TRY IT: Show all lines containing "DescribeSubDomainRecords" from the data below.

INFORMATION SUPPLIED:
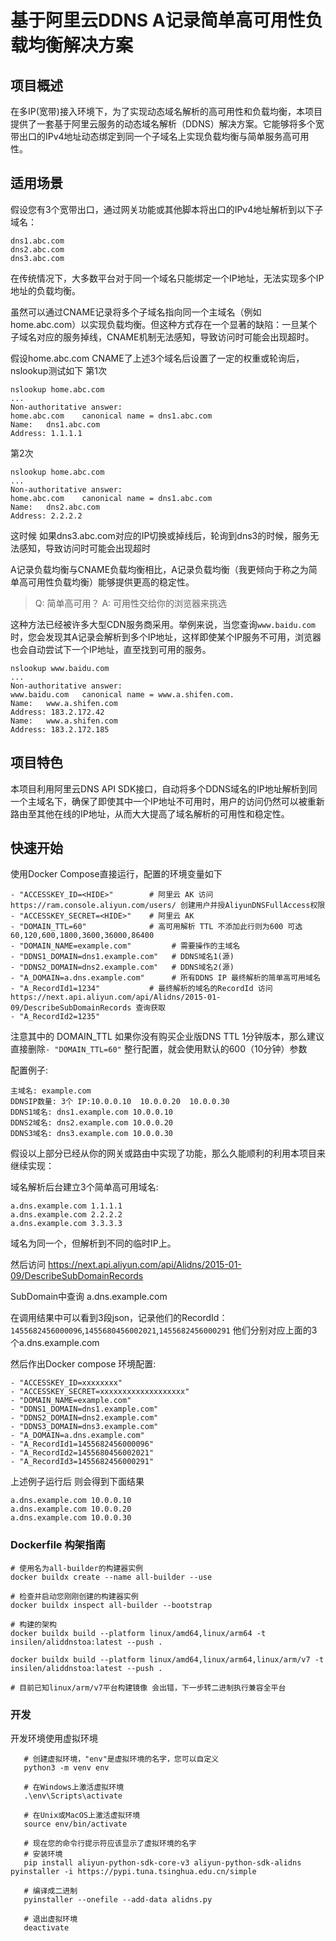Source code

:# 基于阿里云DDNS A记录简单高可用性负载均衡解决方案

## 项目概述
在多IP(宽带)接入环境下，为了实现动态域名解析的高可用性和负载均衡，本项目提供了一套基于阿里云服务的动态域名解析（DDNS）解决方案。它能够将多个宽带出口的IPv4地址动态绑定到同一个子域名上实现负载均衡与简单服务高可用性。

## 适用场景

假设您有3个宽带出口，通过网关功能或其他脚本将出口的IPv4地址解析到以下子域名：

```
dns1.abc.com
dns2.abc.com
dns3.abc.com
```

在传统情况下，大多数平台对于同一个域名只能绑定一个IP地址，无法实现多个IP地址的负载均衡。

虽然可以通过CNAME记录将多个子域名指向同一个主域名（例如home.abc.com）以实现负载均衡。但这种方式存在一个显著的缺陷：一旦某个子域名对应的服务掉线，CNAME机制无法感知，导致访问时可能会出现超时。

假设home.abc.com CNAME了上述3个域名后设置了一定的权重或轮询后，nslookup测试如下
第1次
```
nslookup home.abc.com
...
Non-authoritative answer:
home.abc.com	canonical name = dns1.abc.com
Name:	dns1.abc.com
Address: 1.1.1.1
```

第2次
```
nslookup home.abc.com
...
Non-authoritative answer:
home.abc.com	canonical name = dns1.abc.com
Name:	dns2.abc.com
Address: 2.2.2.2
```
这时候 如果dns3.abc.com对应的IP切换或掉线后，轮询到dns3的时候，服务无法感知，导致访问时可能会出现超时


A记录负载均衡与CNAME负载均衡相比，A记录负载均衡（我更倾向于称之为简单高可用性负载均衡）能够提供更高的稳定性。

> Q: 简单高可用？
> A: 可用性交给你的浏览器来挑选

这种方法已经被许多大型CDN服务商采用。举例来说，当您查询`www.baidu.com`时，您会发现其A记录会解析到多个IP地址，这样即使某个IP服务不可用，浏览器也会自动尝试下一个IP地址，直至找到可用的服务。
```
nslookup www.baidu.com
...
Non-authoritative answer:
www.baidu.com	canonical name = www.a.shifen.com.
Name:	www.a.shifen.com
Address: 183.2.172.42
Name:	www.a.shifen.com
Address: 183.2.172.185
```


## 项目特色
本项目利用阿里云DNS API SDK接口，自动将多个DDNS域名的IP地址解析到同一个主域名下，确保了即使其中一个IP地址不可用时，用户的访问仍然可以被重新路由至其他在线的IP地址，从而大大提高了域名解析的可用性和稳定性。


## 快速开始

使用Docker Compose直接运行，配置的环境变量如下
```
- "ACCESSKEY_ID=<HIDE>"        # 阿里云 AK 访问https://ram.console.aliyun.com/users/ 创建用户并授AliyunDNSFullAccess权限
- "ACCESSKEY_SECRET=<HIDE>"    # 阿里云 AK
- "DOMAIN_TTL=60"              # 高可用解析 TTL 不添加此行则为600 可选60,120,600,1800,3600,36000,86400
- "DOMAIN_NAME=example.com"         # 需要操作的主域名
- "DDNS1_DOMAIN=dns1.example.com"   # DDNS域名1(源)
- "DDNS2_DOMAIN=dns2.example.com"   # DDNS域名2(源)
- "A_DOMAIN=a.dns.example.com"      # 所有DDNS IP 最终解析的简单高可用域名
- "A_RecordId1=1234"           # 最终解析的域名的RecordId 访问https://next.api.aliyun.com/api/Alidns/2015-01-09/DescribeSubDomainRecords 查询获取
- "A_RecordId2=1235"           
```

注意其中的 DOMAIN_TTL 如果你没有购买企业版DNS TTL 1分钟版本，那么建议直接删除`- "DOMAIN_TTL=60"` 整行配置，就会使用默认的600（10分钟）参数

配置例子:
```
主域名: example.com
DDNSIP数量: 3个 IP:10.0.0.10  10.0.0.20  10.0.0.30
DDNS1域名: dns1.example.com 10.0.0.10
DDNS2域名: dns2.example.com 10.0.0.20
DDNS3域名: dns3.example.com 10.0.0.30
```
假设以上部分已经从你的网关或路由中实现了功能，那么久能顺利的利用本项目来继续实现：


域名解析后台建立3个简单高可用域名:
```
a.dns.example.com 1.1.1.1
a.dns.example.com 2.2.2.2
a.dns.example.com 3.3.3.3
```
域名为同一个，但解析到不同的临时IP上。

然后访问 https://next.api.aliyun.com/api/Alidns/2015-01-09/DescribeSubDomainRecords
 
SubDomain中查询 a.dns.example.com 

在调用结果中可以看到3段json，记录他们的RecordId：`1455682456000096`,`1455680456002021`,`1455682456000291`
他们分别对应上面的3个a.dns.example.com

然后作出Docker compose 环境配置:
```
- "ACCESSKEY_ID=xxxxxxxx"
- "ACCESSKEY_SECRET=xxxxxxxxxxxxxxxxxxx" 
- "DOMAIN_NAME=example.com"
- "DDNS1_DOMAIN=dns1.example.com" 
- "DDNS2_DOMAIN=dns2.example.com"
- "DDNS3_DOMAIN=dns3.example.com"
- "A_DOMAIN=a.dns.example.com"
- "A_RecordId1=1455682456000096"
- "A_RecordId2=1455680456002021"
- "A_RecordId3=1455682456000291"     
```

上述例子运行后 则会得到下面结果
```
a.dns.example.com 10.0.0.10
a.dns.example.com 10.0.0.20
a.dns.example.com 10.0.0.30
```


### Dockerfile 构架指南
```
# 使用名为all-builder的构建器实例
docker buildx create --name all-builder --use

# 检查并启动您刚刚创建的构建器实例
docker buildx inspect all-builder --bootstrap

# 构建的架构
docker buildx build --platform linux/amd64,linux/arm64 -t insilen/aliddnstoa:latest --push .

docker buildx build --platform linux/amd64,linux/arm64,linux/arm/v7 -t insilen/aliddnstoa:latest --push .

# 目前已知linux/arm/v7平台构建镜像 会出错，下一步转二进制执行兼容全平台
```


### 开发

开发环境使用虚拟环境
```
   # 创建虚拟环境，"env"是虚拟环境的名字，您可以自定义
   python3 -m venv env

   # 在Windows上激活虚拟环境
   .\env\Scripts\activate

   # 在Unix或MacOS上激活虚拟环境
   source env/bin/activate

   # 现在您的命令行提示符应该显示了虚拟环境的名字
   # 安装环境
   pip install aliyun-python-sdk-core-v3 aliyun-python-sdk-alidns pyinstaller -i https://pypi.tuna.tsinghua.edu.cn/simple

   # 编译成二进制
   pyinstaller --onefile --add-data alidns.py

   # 退出虚拟环境
   deactivate
```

YOUR RESPONSE:
- "A_RecordId1=1234"           # 最终解析的域名的RecordId 访问https://next.api.aliyun.com/api/Alidns/2015-01-09/DescribeSubDomainRecords 查询获取
然后访问 https://next.api.aliyun.com/api/Alidns/2015-01-09/DescribeSubDomainRecords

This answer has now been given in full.